(Input for this task Opens)

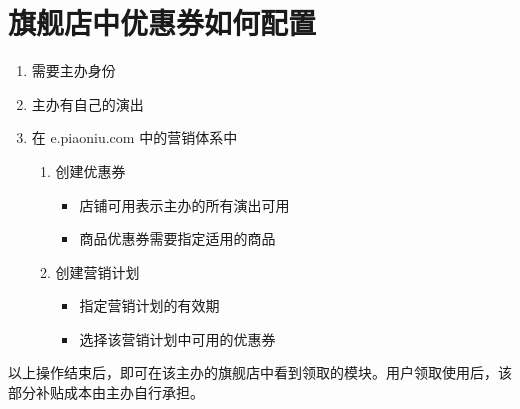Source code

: \documentclass[11pt,a4paper]{article}
\begin{document}
\section{旗舰店中优惠券如何配置}
\label{sec:org406bca7}
\begin{enumerate}
\item 需要主办身份
\item 主办有自己的演出
\item 在 e.piaoniu.com 中的营销体系中
\begin{enumerate}
\item 创建优惠券
\begin{itemize}
\item 店铺可用表示主办的所有演出可用
\item 商品优惠券需要指定适用的商品
\end{itemize}
\item 创建营销计划
\begin{itemize}
\item 指定营销计划的有效期
\item 选择该营销计划中可用的优惠券
\end{itemize}
\end{enumerate}
\end{enumerate}

以上操作结束后，即可在该主办的旗舰店中看到领取的模块。用户领取使用后，该部分补贴成本由主办自行承担。
\end{document}
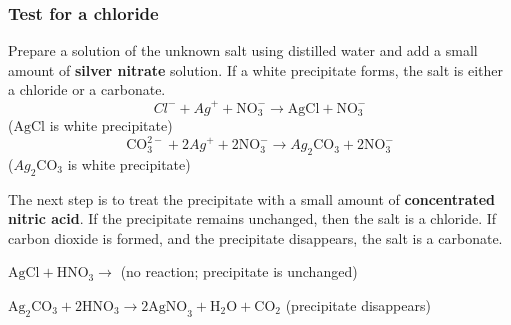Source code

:             \subsubsection*{Test for a chloride}
            \nopagebreak
        \label{m38719*id341138}Prepare a solution of the unknown salt using distilled water and add a small amount of \textbf{silver nitrate} solution. If a white precipitate forms, the salt is either a chloride or a carbonate.
        \label{m38719*id341148}\nopagebreak\noindent{}
    \begin{equation}
    {Cl}^{-}+{Ag}^{+}+\mathrm{NO}_{3}^{-}\to \mathrm{AgCl}+\mathrm{NO}_{3}^{-}\tag{17.24}
      \end{equation}
     ($\mathrm{AgCl}$ is white precipitate)
        \label{m38719*id341211}\nopagebreak\noindent{}
    \begin{equation}
    \mathrm{CO}_{3}^{2-}+2{Ag}^{+}+2\mathrm{NO}_{3}^{-}\to {Ag}_{2}{\mathrm{CO}}_{3}+2\mathrm{NO}_{3}^{-}\tag{17.25}
      \end{equation}
    (${Ag}_{2}{\mathrm{CO}}_{3}$ is white precipitate)\par 
        \label{m38719*id341323}The next step is to treat the precipitate with a small amount of \textbf{concentrated nitric acid}. If the precipitate remains unchanged, then the salt is a chloride. If carbon dioxide is formed, and the precipitate disappears, the salt is a carbonate.\par 
        \label{m38719*id341334}$\mathrm{AgCl}+{\mathrm{HNO}}_{3}\to $ (no reaction; precipitate is unchanged)\par 
        \label{m38719*id341361}${\mathrm{Ag}}_{2}{\mathrm{CO}}_{3}+2{\mathrm{HNO}}_{3}\to 2{\mathrm{AgNO}}_{3}+{\mathrm{H}}_{2}\mathrm{O}+{\mathrm{CO}}_{2}$ (precipitate disappears)\par 
      \label{m38719*uid71}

(Input for this task Closes)

Work order » If a line of the listing above holds the string "precipitate", copy it.

Output below »
        \label{m38719*id341138}Prepare a solution of the unknown salt using distilled water and add a small amount of \textbf{silver nitrate} solution. If a white precipitate forms, the salt is either a chloride or a carbonate.
     ($\mathrm{AgCl}$ is white precipitate)
    (${Ag}_{2}{\mathrm{CO}}_{3}$ is white precipitate)\par 
        \label{m38719*id341323}The next step is to treat the precipitate with a small amount of \textbf{concentrated nitric acid}. If the precipitate remains unchanged, then the salt is a chloride. If carbon dioxide is formed, and the precipitate disappears, the salt is a carbonate.\par 
        \label{m38719*id341334}$\mathrm{AgCl}+{\mathrm{HNO}}_{3}\to $ (no reaction; precipitate is unchanged)\par 
        \label{m38719*id341361}${\mathrm{Ag}}_{2}{\mathrm{CO}}_{3}+2{\mathrm{HNO}}_{3}\to 2{\mathrm{AgNO}}_{3}+{\mathrm{H}}_{2}\mathrm{O}+{\mathrm{CO}}_{2}$ (precipitate disappears)\par 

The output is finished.